Opinion
10717
September 28, 1921.
Before MOORE, J., Greenwood, October, 1920. Reversed and new trial ordered.
Action by The Murray Co. against J.L. Ouzts. From directed verdict for plaintiff the defendant appeals.
Messrs. Grier, Park Nicholson, for appellant, cite: Construction of contracts for a penalty or liquidated damages: 2 Elliott Conts., Sec. 1559; 3 Id., Sec. 2126; 8 R. C.L., 564, Sec. 114; 17 C.J., 956; 1 McM., 77; 3 Hill, 270; 94 S.C. 187; 108 Am. St. Rep., 42; 9 S.C. 374; Ann. Cas., 1912C, 1019. Parol testimony admissible to show real consideration: 2 Elliott Conts., Secs. 1642, 1643; 26 S.C. 312; 16 S.C. 352; 61 S.C. 168; 31 S.C. 320; 56 S.C. 480. Countermand: 15 C.J., 377; 3 Elliott Conts., Sec. 2032; 107 U.S. 490; 29 L.Ed., 985; 15 Wall., 36; 21 L.Ed., 107.
Messrs. M.M. Mann and Featherstone McGhee, for respondent, cite: Where sum is stated to be liquidated damage the Courts will sustain it as such if there is any showing that it was an attempt to liquidate the damage: 67 S.C. 462; 8 R.C.L., 559; Par. 110; Id., 565, 568, 569; 9 S.C. 344; 94 S.C. 184; 19 S.C. 425; 81 S.C. 10. Contract as written must control: 53 S.C. 35; 69 S.C. 90; 69 S.C. 100; 102 S.C. 139; 80 S.C. 38; 105 S.C. 520; 108 S.C. 411. No fraud or misrepresentations alleged and no testimony admissible to explain plain terms of the contract: 103 S.C. 495; 101 S.C. 221. No separate oral agreement can be proven: 108 S.C. 47. Plaintiff had accepted contract and defendant had no right to countermand: 115 S.C. 426. Directed verdict proper: 86 S.C. 170.
September 28, 1921. The opinion of the Court was delivered by
The defendant signed a written contract of purchase of a ginning outfit from the plaintiff. The contract provided:
"In case of countermand, it is understood that the purchaser is to reimburse the Murray Company for any and all expenses incurred in this sale, and to pay to Murray Company 20 per cent. of the purchase price of this contract."

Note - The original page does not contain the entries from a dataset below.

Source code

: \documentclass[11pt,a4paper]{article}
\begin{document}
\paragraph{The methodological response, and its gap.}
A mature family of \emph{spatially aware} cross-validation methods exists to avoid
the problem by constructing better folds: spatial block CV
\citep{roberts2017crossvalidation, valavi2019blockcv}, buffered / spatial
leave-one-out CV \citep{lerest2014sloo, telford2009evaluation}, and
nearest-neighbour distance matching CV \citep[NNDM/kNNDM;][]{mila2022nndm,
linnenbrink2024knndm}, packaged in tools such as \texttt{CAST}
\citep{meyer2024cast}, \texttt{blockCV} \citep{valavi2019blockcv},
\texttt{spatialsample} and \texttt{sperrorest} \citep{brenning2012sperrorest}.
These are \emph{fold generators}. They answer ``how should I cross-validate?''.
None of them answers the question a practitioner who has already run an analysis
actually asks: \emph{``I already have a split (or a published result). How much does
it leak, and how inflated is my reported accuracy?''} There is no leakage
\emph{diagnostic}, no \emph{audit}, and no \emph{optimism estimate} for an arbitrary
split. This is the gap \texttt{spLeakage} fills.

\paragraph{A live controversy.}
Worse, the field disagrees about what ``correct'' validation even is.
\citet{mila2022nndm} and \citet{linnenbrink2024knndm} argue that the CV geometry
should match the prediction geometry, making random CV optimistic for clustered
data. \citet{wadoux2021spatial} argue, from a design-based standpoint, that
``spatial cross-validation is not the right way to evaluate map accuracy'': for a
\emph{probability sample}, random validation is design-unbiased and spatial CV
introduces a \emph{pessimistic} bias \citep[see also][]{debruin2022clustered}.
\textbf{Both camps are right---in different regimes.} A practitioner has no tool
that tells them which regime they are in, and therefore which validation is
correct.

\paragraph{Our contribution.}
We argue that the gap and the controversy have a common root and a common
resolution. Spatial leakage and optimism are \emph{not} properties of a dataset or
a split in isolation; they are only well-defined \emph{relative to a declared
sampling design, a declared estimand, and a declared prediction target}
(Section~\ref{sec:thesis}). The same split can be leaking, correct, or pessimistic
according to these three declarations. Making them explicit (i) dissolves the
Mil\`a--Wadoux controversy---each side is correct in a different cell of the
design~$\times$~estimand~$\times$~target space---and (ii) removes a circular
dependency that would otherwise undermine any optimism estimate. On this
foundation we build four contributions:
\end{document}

His Honor, the trial Judge, charged the jury that the 20 per cent. was liquidated damages, and not a penalty, and directed the jury to find the full 20 per cent. sued for.
I. The first exception questions this ruling. The first exception must be sustained. The contract required the defendant to pay "for any and all expenses incurred in this sale." This provision covered all of plaintiff's actual damages. The "20 per cent." was additional, and can be a penalty, and nothing else. The first exception covers the measure of damages also, but, as neither party argues this subdivision, it is not considered.
II. The defendant set up a breach of a contemporaneous parol agreement, by which plaintiff agreed to sell the ginning outfit which the defendant then owned. The presiding Judge refused to allow any evidence of the parol contract. In this his Honor was right. The written contract contains all of the agreement between the parties.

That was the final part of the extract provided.